> WORK TO COMPLETE: Among the lines below, take the one holding "### Notes for Containerised Jenkins", the one holding "Note: For Container", and all lines between them. Set them down exactly.

> RECORDS PROVIDED:
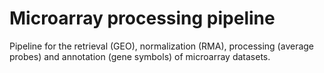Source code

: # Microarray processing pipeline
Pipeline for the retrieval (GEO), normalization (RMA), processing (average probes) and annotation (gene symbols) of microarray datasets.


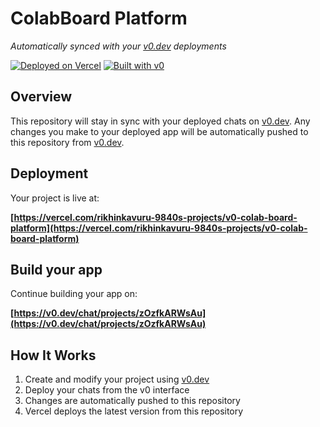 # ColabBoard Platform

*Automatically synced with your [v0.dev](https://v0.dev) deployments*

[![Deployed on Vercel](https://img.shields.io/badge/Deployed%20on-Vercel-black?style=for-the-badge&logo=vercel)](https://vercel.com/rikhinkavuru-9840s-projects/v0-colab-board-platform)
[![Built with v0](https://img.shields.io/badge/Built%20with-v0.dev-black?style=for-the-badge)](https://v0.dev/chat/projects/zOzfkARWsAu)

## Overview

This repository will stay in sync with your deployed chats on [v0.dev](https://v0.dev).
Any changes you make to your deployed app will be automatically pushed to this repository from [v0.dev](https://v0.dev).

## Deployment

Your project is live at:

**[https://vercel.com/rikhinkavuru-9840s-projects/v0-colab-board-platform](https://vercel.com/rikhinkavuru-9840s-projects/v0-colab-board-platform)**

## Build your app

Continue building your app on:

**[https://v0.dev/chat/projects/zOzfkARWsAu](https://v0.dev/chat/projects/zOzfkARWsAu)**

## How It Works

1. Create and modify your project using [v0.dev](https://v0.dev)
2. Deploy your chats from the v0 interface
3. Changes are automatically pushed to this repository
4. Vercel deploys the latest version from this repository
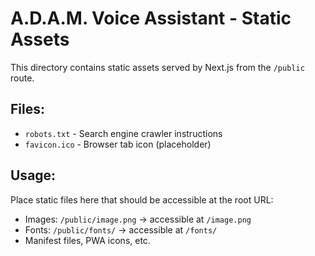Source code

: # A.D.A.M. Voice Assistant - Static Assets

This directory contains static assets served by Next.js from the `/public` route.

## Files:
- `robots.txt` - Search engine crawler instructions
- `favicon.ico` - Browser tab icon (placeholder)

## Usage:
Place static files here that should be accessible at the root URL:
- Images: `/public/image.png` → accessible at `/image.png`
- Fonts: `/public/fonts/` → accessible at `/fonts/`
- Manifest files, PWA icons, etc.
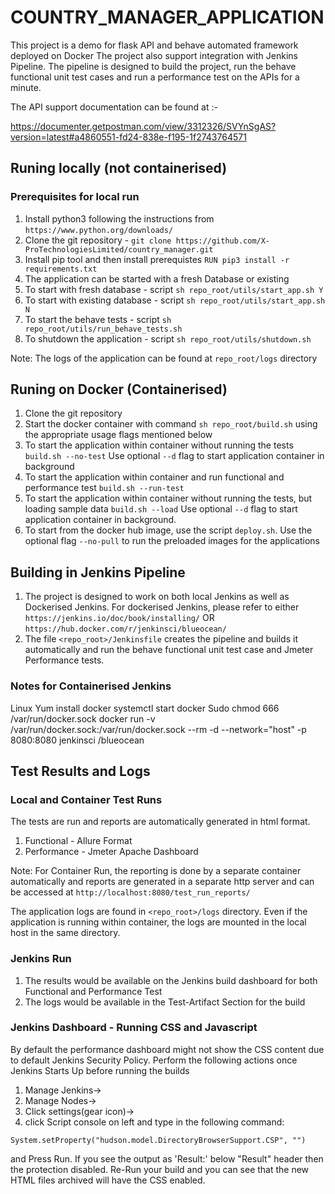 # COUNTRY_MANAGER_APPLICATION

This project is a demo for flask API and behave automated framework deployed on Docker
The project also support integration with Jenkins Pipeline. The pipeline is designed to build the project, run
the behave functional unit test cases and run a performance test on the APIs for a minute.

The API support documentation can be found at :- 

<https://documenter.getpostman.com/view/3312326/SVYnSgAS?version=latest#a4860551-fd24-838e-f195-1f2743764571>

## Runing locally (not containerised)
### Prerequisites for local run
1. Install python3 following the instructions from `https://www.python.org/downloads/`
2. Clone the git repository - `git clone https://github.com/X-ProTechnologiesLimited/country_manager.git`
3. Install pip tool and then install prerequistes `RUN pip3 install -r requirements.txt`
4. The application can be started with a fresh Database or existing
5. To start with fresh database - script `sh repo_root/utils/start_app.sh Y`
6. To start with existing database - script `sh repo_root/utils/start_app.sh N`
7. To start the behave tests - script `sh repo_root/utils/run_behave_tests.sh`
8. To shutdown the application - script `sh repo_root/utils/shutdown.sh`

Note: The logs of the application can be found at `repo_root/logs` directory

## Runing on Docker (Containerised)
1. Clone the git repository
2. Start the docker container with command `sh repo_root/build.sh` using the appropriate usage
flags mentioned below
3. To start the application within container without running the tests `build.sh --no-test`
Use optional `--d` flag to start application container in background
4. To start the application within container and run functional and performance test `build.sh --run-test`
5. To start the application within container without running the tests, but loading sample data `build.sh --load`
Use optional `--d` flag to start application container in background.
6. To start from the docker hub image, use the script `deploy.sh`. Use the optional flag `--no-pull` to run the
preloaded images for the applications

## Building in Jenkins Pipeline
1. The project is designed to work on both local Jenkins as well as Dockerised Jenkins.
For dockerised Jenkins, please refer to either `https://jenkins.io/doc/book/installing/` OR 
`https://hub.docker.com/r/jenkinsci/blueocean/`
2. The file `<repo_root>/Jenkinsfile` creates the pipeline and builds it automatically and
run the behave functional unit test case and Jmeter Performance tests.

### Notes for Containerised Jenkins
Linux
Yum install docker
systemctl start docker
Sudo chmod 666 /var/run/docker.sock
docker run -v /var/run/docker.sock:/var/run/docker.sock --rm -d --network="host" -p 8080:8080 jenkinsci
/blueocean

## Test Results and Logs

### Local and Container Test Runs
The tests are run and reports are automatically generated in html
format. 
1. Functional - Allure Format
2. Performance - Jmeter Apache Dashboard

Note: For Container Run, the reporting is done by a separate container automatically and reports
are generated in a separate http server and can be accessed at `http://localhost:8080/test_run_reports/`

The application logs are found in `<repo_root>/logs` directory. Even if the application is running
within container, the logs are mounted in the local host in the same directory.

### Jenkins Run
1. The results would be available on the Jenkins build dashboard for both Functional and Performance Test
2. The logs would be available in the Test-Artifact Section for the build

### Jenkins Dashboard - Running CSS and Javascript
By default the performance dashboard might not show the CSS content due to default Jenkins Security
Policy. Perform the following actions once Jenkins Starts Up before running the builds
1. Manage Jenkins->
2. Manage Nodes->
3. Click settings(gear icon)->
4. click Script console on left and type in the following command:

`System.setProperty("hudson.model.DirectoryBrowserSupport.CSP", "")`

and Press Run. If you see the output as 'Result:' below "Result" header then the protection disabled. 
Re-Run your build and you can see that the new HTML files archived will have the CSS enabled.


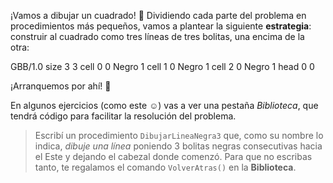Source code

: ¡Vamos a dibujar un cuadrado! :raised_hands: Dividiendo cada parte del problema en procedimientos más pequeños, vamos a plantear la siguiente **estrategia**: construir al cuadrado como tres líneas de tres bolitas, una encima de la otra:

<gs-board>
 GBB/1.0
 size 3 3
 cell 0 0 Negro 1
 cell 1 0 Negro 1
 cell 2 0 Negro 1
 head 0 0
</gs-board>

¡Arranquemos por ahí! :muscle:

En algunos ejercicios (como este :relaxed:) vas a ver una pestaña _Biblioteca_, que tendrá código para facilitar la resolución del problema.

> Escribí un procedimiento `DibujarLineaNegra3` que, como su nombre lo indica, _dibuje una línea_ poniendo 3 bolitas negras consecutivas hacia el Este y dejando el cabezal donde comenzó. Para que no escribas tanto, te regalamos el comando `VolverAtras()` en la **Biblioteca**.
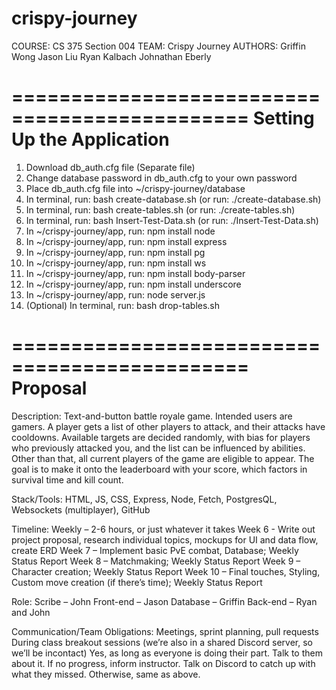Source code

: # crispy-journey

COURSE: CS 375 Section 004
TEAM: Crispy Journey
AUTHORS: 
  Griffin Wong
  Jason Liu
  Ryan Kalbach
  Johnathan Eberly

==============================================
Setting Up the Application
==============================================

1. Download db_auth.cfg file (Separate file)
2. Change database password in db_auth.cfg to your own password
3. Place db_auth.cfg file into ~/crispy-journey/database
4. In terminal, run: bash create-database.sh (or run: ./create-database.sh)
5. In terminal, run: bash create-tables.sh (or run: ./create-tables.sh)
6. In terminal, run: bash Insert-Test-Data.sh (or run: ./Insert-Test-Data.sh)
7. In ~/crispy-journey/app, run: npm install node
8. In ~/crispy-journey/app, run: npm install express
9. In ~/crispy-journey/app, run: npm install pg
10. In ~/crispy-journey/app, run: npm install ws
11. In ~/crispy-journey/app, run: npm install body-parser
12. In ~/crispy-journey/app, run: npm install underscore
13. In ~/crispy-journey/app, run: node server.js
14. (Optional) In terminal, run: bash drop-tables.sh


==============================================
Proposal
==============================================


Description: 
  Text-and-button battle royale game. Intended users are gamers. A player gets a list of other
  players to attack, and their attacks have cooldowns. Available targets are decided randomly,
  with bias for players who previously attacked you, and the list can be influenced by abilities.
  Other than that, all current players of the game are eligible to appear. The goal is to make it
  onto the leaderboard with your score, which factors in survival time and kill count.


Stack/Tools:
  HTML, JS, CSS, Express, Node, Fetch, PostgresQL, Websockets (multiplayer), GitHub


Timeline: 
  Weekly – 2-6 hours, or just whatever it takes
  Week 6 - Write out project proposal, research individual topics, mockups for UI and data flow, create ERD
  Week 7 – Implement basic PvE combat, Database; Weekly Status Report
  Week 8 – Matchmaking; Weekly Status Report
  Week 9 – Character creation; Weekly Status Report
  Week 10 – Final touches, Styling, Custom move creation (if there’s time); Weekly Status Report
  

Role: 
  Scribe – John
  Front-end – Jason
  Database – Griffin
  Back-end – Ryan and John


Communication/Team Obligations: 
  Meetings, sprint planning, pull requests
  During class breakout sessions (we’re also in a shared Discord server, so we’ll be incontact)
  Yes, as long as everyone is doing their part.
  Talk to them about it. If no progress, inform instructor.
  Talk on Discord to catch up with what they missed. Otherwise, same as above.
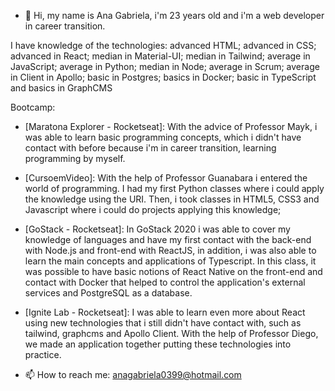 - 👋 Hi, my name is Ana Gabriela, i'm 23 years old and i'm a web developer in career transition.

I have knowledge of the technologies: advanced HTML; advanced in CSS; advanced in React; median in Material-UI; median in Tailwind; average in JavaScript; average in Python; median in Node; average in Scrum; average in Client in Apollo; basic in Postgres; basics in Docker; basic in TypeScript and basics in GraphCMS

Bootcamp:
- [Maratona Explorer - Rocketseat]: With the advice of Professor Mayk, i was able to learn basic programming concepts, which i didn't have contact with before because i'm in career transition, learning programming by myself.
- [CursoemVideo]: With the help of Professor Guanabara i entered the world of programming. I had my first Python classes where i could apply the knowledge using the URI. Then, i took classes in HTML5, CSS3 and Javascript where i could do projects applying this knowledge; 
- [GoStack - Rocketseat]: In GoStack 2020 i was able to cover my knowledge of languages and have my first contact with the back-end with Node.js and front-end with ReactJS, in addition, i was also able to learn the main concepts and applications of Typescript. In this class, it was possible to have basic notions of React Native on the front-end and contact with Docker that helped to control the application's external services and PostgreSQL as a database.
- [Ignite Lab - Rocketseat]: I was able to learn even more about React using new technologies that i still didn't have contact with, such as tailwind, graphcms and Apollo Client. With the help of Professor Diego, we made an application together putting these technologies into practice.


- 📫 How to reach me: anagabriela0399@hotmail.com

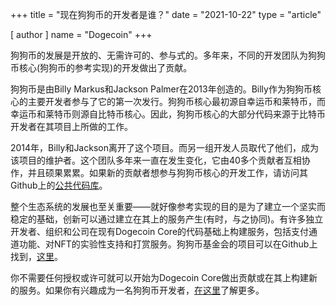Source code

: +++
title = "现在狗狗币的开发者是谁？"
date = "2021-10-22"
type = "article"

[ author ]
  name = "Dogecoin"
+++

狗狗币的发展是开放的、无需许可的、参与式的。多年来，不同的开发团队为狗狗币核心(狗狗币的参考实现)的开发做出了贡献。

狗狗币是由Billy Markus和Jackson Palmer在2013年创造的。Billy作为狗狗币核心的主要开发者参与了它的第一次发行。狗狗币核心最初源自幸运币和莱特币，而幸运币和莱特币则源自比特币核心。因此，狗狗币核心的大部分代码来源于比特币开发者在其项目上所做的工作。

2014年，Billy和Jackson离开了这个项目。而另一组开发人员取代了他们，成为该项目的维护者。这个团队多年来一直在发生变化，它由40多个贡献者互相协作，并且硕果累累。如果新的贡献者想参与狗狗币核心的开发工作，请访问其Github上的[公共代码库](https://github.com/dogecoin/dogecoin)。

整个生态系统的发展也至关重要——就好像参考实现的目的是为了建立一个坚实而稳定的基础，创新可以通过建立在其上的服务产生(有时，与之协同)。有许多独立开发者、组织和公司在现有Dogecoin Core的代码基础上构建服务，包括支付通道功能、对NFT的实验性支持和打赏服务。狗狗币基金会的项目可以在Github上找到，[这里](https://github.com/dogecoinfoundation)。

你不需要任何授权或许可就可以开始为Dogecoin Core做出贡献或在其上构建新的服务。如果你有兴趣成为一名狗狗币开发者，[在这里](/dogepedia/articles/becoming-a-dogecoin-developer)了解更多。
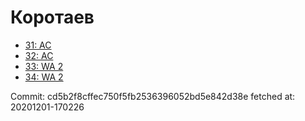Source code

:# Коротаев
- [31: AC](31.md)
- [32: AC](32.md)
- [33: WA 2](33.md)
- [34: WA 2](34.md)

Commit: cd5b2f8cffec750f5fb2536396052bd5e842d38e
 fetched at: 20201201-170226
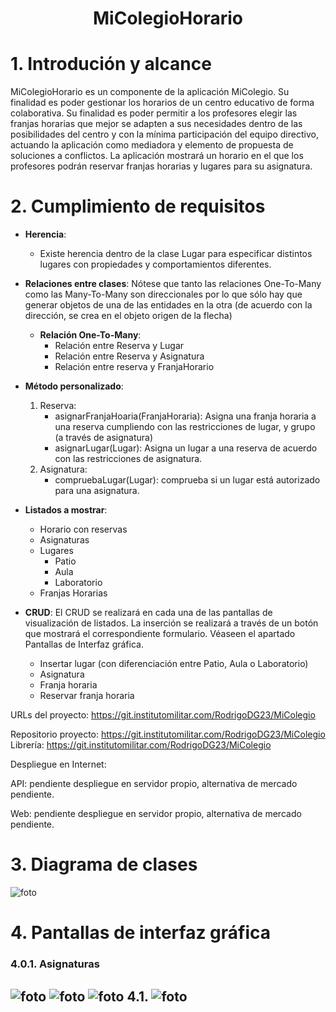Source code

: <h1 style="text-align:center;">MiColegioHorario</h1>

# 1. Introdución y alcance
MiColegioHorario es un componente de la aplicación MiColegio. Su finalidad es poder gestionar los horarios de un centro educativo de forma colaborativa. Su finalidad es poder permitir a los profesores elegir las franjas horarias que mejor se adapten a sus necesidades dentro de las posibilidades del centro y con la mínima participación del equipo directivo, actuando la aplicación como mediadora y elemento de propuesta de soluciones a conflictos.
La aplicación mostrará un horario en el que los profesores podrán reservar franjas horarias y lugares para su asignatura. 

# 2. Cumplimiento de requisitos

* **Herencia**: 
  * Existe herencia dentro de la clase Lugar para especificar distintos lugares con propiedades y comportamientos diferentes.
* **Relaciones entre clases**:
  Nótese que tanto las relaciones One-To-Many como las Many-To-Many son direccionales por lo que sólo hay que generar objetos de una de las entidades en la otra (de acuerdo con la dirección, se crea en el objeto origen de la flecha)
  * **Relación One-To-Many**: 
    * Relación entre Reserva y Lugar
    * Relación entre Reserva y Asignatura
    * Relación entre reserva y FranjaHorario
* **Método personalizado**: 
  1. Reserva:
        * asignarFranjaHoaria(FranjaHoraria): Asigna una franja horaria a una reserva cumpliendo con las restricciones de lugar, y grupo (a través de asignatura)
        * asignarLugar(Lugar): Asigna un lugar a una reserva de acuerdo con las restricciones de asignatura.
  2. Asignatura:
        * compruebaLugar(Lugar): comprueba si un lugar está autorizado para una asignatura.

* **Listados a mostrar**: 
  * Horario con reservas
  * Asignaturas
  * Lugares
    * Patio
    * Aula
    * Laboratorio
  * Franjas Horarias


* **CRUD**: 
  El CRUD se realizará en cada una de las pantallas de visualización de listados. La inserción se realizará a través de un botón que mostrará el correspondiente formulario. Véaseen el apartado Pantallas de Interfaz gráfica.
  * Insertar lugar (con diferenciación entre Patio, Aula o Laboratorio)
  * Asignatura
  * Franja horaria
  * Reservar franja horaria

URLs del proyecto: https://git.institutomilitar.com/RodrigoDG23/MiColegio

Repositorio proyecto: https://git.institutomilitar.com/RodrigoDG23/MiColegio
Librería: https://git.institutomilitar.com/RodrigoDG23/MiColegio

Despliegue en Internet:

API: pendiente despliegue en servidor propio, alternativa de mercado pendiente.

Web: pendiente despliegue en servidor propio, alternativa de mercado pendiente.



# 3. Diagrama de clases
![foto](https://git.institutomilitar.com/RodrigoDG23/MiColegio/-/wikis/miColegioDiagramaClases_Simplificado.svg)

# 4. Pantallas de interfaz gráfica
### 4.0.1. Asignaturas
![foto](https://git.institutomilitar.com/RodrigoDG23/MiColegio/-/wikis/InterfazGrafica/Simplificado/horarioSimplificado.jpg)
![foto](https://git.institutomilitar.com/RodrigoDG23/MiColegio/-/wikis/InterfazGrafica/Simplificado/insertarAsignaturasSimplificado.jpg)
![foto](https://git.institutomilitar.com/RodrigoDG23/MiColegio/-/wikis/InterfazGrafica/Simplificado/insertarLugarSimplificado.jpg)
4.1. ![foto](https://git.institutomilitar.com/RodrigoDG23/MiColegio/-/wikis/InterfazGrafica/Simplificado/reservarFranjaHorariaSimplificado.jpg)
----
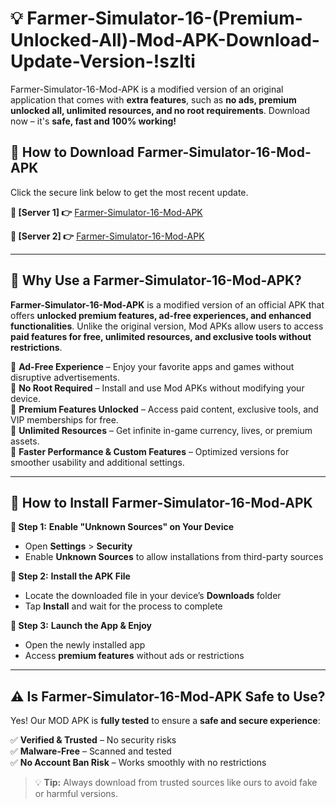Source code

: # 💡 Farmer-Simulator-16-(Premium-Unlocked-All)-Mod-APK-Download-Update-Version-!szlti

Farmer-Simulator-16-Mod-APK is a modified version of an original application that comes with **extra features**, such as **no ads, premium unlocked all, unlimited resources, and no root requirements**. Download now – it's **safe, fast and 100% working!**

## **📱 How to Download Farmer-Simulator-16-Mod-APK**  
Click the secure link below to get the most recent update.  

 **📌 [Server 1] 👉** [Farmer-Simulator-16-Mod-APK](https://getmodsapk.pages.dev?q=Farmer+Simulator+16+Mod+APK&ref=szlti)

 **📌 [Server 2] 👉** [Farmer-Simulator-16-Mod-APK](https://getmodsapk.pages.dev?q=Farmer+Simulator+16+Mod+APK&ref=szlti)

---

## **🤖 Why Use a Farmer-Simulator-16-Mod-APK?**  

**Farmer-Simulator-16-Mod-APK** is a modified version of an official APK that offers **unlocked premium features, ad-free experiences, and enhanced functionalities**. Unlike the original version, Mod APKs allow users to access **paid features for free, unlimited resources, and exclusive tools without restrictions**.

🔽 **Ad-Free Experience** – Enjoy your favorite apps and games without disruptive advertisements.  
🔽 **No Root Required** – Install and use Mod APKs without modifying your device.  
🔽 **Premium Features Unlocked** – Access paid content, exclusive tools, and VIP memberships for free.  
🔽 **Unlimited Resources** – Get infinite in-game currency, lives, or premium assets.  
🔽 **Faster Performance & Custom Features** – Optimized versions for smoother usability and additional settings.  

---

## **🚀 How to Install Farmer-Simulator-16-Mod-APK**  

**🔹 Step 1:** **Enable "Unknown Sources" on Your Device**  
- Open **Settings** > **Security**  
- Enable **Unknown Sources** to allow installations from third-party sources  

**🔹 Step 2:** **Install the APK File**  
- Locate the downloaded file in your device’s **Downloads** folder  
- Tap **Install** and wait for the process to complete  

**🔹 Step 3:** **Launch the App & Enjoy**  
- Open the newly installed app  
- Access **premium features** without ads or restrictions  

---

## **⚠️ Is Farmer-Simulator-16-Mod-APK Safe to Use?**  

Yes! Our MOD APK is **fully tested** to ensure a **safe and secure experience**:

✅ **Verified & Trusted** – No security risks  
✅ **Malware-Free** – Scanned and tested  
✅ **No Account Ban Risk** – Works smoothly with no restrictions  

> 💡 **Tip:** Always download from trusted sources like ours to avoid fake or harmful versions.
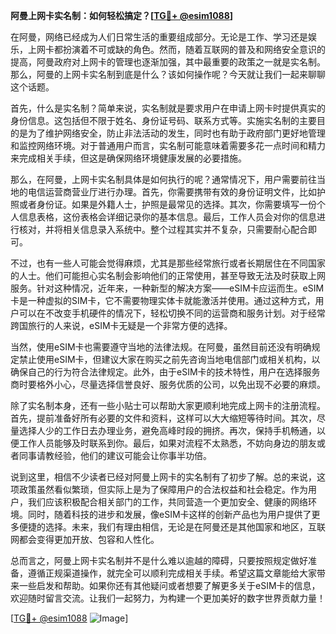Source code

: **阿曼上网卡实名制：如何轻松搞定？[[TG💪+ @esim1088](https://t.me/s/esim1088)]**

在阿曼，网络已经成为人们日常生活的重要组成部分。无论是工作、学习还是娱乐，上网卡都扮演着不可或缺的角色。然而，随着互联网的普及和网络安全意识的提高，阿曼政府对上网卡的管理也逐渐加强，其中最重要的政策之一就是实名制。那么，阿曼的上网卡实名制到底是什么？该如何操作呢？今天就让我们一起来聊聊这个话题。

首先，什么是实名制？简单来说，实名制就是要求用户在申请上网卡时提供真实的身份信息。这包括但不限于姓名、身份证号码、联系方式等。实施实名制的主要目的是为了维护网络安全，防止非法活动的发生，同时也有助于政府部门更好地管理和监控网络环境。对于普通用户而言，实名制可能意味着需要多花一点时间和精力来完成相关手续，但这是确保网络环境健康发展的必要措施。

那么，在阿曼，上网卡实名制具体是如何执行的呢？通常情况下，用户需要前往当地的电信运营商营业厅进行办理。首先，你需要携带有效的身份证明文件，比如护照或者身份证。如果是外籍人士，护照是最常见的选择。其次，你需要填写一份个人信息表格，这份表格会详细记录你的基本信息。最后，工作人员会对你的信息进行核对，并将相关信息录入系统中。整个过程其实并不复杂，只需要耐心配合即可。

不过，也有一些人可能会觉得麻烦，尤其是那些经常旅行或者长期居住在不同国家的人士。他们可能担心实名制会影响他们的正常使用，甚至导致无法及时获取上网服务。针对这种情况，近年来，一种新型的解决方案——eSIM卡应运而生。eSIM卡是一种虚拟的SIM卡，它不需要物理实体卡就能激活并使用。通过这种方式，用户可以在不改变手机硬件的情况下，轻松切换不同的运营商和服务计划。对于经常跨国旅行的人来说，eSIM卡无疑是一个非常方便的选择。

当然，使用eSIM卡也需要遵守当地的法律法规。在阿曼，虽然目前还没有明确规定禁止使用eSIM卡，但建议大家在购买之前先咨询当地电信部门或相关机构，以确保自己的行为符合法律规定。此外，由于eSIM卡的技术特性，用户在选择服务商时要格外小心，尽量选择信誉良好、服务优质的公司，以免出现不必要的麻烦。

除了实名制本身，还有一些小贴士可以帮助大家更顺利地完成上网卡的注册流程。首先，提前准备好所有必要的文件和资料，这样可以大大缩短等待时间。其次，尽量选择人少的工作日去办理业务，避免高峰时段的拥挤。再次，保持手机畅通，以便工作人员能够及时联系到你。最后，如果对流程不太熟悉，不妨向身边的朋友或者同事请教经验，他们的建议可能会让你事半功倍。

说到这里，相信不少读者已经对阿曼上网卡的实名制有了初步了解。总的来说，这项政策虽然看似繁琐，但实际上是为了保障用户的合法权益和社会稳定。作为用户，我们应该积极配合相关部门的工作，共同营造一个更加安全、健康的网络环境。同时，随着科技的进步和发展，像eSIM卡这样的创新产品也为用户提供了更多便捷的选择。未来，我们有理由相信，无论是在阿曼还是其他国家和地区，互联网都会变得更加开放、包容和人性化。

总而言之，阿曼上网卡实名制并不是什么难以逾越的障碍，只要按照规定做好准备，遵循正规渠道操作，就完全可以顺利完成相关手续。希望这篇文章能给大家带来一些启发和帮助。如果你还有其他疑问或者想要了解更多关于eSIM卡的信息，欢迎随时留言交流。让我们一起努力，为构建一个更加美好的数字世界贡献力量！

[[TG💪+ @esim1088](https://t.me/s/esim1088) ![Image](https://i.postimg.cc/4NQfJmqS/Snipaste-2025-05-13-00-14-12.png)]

> RESULT OF THIS TASK:
### Notes for Containerised Jenkins
Linux
Yum install docker
systemctl start docker
Sudo chmod 666 /var/run/docker.sock
docker run -v /var/run/docker.sock:/var/run/docker.sock --rm -d --network="host" -p 8080:8080 jenkinsci
/blueocean

## Test Results and Logs

### Local and Container Test Runs
The tests are run and reports are automatically generated in html
format. 
1. Functional - Allure Format
2. Performance - Jmeter Apache Dashboard

Note: For Container Run, the reporting is done by a separate container automatically and reports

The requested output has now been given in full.